▶ Task material
+ + + + +

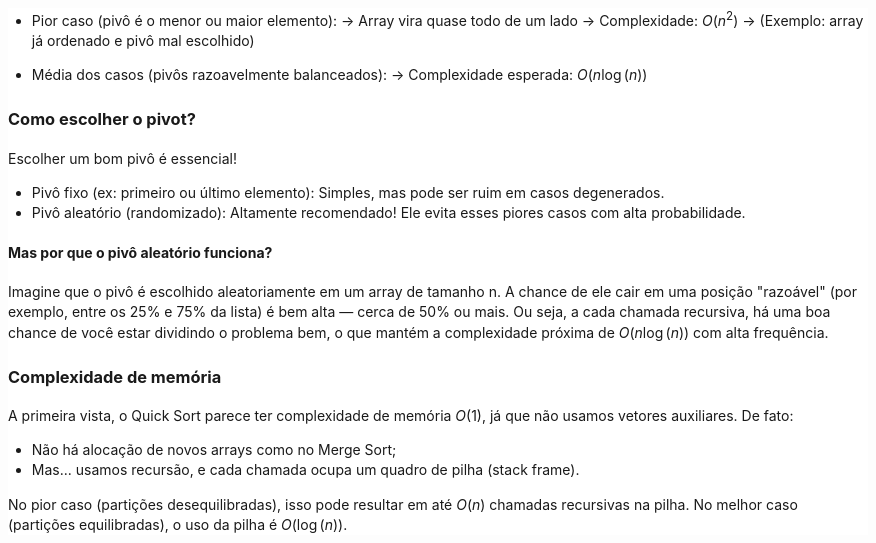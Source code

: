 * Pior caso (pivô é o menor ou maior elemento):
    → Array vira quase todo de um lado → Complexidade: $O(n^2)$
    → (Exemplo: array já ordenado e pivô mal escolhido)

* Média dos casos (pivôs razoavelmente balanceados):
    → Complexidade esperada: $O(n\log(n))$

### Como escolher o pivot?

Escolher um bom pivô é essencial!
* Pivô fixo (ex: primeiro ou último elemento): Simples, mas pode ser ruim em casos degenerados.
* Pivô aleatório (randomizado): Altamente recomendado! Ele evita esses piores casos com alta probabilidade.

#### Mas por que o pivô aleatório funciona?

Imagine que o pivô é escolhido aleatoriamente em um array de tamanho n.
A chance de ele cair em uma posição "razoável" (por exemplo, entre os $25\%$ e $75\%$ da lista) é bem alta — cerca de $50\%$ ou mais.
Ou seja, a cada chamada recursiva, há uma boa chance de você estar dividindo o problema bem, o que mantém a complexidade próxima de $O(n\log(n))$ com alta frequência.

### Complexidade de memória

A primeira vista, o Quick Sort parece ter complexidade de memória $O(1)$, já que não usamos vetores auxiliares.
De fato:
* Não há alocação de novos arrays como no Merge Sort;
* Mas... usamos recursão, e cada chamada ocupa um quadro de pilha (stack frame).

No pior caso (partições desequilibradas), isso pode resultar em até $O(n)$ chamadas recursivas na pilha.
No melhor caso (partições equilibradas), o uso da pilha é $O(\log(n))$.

+ + + + +

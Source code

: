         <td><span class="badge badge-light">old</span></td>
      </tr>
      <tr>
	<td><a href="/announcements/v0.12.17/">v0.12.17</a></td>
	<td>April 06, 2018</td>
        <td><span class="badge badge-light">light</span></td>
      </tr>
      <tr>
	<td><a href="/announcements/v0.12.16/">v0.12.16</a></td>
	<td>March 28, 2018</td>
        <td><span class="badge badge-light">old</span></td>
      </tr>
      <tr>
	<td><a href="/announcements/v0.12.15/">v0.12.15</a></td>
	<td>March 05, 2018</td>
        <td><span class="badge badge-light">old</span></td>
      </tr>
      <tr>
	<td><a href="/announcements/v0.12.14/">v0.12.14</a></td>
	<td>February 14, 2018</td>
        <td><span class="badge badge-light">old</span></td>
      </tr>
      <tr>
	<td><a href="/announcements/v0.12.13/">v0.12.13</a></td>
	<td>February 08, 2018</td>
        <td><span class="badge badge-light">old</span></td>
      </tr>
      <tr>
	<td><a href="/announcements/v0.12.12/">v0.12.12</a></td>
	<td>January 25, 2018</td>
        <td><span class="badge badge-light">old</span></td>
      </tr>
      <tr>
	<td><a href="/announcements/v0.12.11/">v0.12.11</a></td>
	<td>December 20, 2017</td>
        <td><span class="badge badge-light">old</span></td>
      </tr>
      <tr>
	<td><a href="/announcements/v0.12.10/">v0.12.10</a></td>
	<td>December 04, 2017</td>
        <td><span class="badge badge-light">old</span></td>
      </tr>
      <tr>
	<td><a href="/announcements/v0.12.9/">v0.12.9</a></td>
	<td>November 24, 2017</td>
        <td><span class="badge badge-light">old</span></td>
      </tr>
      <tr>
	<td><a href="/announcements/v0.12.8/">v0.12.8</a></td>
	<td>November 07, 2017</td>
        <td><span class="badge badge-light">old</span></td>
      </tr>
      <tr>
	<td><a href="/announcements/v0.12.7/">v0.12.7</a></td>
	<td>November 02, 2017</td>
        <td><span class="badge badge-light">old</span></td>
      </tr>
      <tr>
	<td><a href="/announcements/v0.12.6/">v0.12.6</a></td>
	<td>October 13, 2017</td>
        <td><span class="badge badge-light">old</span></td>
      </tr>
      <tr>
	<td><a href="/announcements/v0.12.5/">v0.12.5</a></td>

+ + + + +

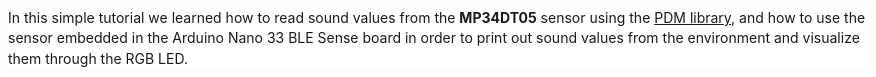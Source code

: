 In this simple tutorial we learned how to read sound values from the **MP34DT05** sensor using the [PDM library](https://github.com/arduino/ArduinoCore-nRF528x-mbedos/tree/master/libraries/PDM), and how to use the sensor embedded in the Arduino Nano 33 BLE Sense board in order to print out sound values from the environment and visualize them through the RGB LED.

+ + + + +

▶ Exercise
Your answer should consist of copies of the lines above that include the string "usamos".

▶ Response
A primeira vista, o Quick Sort parece ter complexidade de memória $O(1)$, já que não usamos vetores auxiliares.
* Mas... usamos recursão, e cada chamada ocupa um quadro de pilha (stack frame).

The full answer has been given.